=== Exercise material ===
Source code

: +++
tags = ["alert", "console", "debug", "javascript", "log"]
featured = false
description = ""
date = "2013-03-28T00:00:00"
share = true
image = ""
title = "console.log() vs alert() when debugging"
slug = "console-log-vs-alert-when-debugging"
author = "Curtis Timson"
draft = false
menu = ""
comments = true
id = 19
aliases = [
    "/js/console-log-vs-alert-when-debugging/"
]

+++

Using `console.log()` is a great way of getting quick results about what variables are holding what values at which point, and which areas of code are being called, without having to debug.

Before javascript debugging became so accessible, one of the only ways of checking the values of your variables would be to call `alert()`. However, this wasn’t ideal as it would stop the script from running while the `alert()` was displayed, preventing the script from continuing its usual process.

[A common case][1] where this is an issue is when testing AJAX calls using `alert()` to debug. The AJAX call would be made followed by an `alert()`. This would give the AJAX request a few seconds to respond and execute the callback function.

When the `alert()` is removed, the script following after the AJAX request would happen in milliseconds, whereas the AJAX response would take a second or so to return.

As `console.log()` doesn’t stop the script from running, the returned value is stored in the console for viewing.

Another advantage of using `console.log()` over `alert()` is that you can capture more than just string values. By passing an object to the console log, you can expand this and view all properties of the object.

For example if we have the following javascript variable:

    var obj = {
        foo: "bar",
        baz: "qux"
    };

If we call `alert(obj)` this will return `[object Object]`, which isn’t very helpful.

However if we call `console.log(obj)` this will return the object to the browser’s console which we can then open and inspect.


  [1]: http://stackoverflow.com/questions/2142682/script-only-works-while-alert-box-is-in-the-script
===
(Required work): Nothing but the lines from the one containing "However if we" to the end of the entries belongs in the answer, and each must match exactly.

(Answer to this problem):
However if we call `console.log(obj)` this will return the object to the browser’s console which we can then open and inspect.


  [1]: http://stackoverflow.com/questions/2142682/script-only-works-while-alert-box-is-in-the-script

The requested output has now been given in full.